2 Propaganda Films From The Soviet Union: When the party took over the circus! Plus, Banking schemes!
THE LAST ATTRACTION is about the party taking over the circus! THE CASE OF THE 3 MILLION a banker schemes & his wife prepares to attack!
The Last Attraction
Based on a story by Marietta Shaginyan. A circus is travelling the roads of the civil war. The actors perform for the Reds and for the Whites alike. Then the circus is requisitioned and the performers are now subordinate to a Red Army political department. Thus the side-show becomes a propaganda carriage and the young tight-rope walkers Serge and Masha will sort out the political situation, conscientiously join the Red Army and take part in the battle against Denikin.
THE CASE OF THE 3 MILLION
To prepare grounds for yet another speculation, the banker Ornano (Mikhail Klimov) sells his house for three million rubles, but since it the weekend he cannot deposit the money in a bank and must carry it with him. He leaves the city for his country home for a short period of time, only return right away owing to his worries about the money. His wife sends a note to her lover telling him that there are three million in the house.
Here are past posts on Soviet films:
Silent Shorts From The Soviet Union: From Propaganda To Camp Part 1
The Adventures of Baron Munchausen (1929 Cartoon)
The Soviet Animated Sci-Fi Propaganda Film: INTERPLANETARY REVOLUTION
In 1924, Zenon Komisarenko, Youry Merkulov and Nikolai Khodataev produced Interplanetary Revolution, which might just be one of the strangest Soviet propaganda films ever produced.
The Magic Of Ladislas Starevich: The Magic Of The Re-Animator
Ladislas Starevich and daughter creating these amazing films with dead bugs, rats and frogs... and they are wonderful!
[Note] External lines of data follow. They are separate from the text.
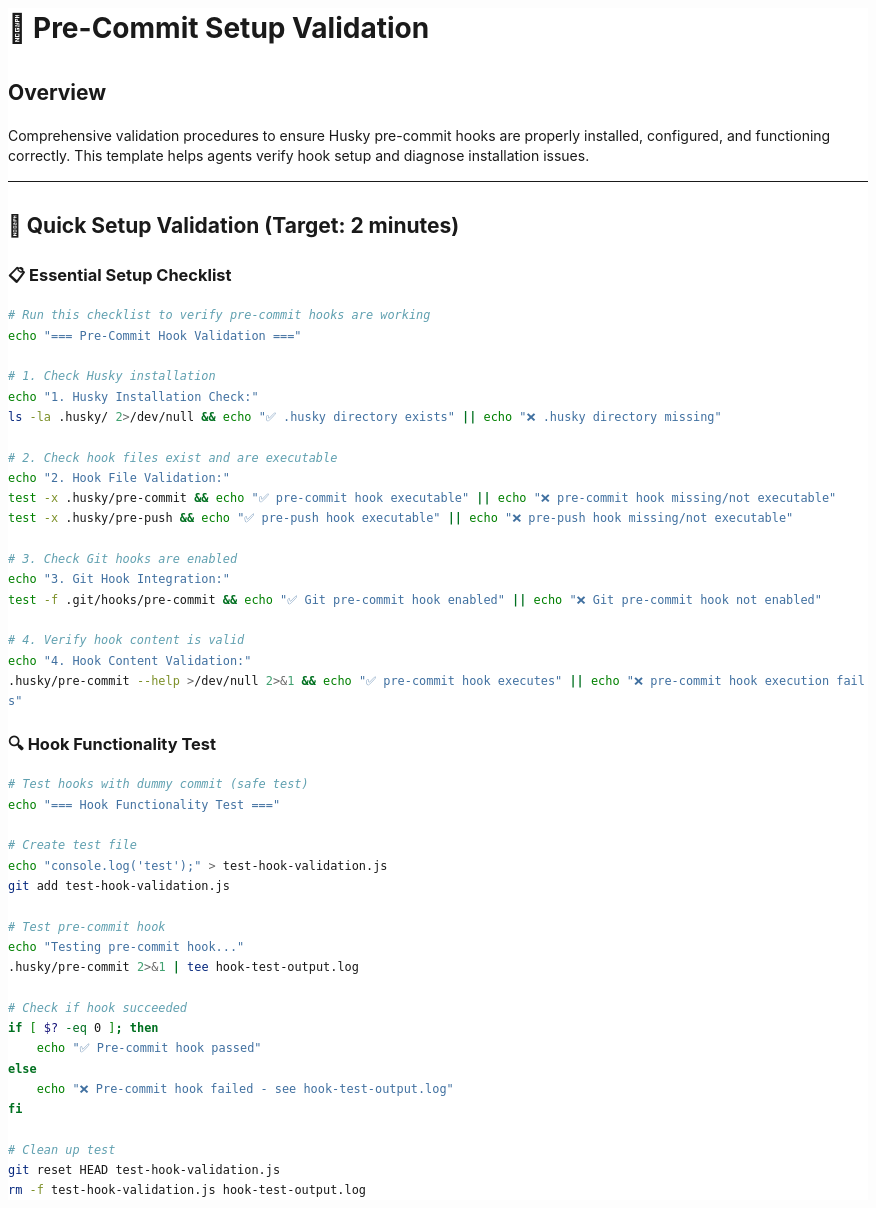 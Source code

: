 # 🔧 Pre-Commit Setup Validation

## Overview
Comprehensive validation procedures to ensure Husky pre-commit hooks are properly installed, configured, and functioning correctly. This template helps agents verify hook setup and diagnose installation issues.

---

## 🚀 Quick Setup Validation (Target: 2 minutes)

### 📋 Essential Setup Checklist
```bash
# Run this checklist to verify pre-commit hooks are working
echo "=== Pre-Commit Hook Validation ==="

# 1. Check Husky installation
echo "1. Husky Installation Check:"
ls -la .husky/ 2>/dev/null && echo "✅ .husky directory exists" || echo "❌ .husky directory missing"

# 2. Check hook files exist and are executable
echo "2. Hook File Validation:"
test -x .husky/pre-commit && echo "✅ pre-commit hook executable" || echo "❌ pre-commit hook missing/not executable"
test -x .husky/pre-push && echo "✅ pre-push hook executable" || echo "❌ pre-push hook missing/not executable"

# 3. Check Git hooks are enabled
echo "3. Git Hook Integration:"
test -f .git/hooks/pre-commit && echo "✅ Git pre-commit hook enabled" || echo "❌ Git pre-commit hook not enabled"

# 4. Verify hook content is valid
echo "4. Hook Content Validation:"
.husky/pre-commit --help >/dev/null 2>&1 && echo "✅ pre-commit hook executes" || echo "❌ pre-commit hook execution fails"
```

### 🔍 Hook Functionality Test
```bash
# Test hooks with dummy commit (safe test)
echo "=== Hook Functionality Test ==="

# Create test file
echo "console.log('test');" > test-hook-validation.js
git add test-hook-validation.js

# Test pre-commit hook
echo "Testing pre-commit hook..."
.husky/pre-commit 2>&1 | tee hook-test-output.log

# Check if hook succeeded
if [ $? -eq 0 ]; then
    echo "✅ Pre-commit hook passed"
else
    echo "❌ Pre-commit hook failed - see hook-test-output.log"
fi

# Clean up test
git reset HEAD test-hook-validation.js
rm -f test-hook-validation.js hook-test-output.log
```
Behind the paywall: Realism and Socialist Realism in Soviet Cinema
In her talk, Elizabeth Papazian will discuss reconsidering the problem of “realism” in Russian/Soviet cinema of the Stalin era. If, as Siegfried Kracauer argues, film can counter the numbing, hypnosis, or “glossing over” of gaps and contradictions through its capacity “to reveal things in their habitual, subconscious interdependence with human life” (Hansen), can a similar resistance to the “fake spectacle” of socialist realism occur from within socialist realist films themselves? This talk will propose four modes of “access to the real” that can be found in films of the Stalin era: a historical/documentary mode; a mode of access through concrete “detail”; an “impossible” or “utopian” mode; and a mode of “exaltation of the real, even in its horror” (Badiou). The series is organized by Katherine M.H. Reischl (Department of Slavic Languages & Literatures)”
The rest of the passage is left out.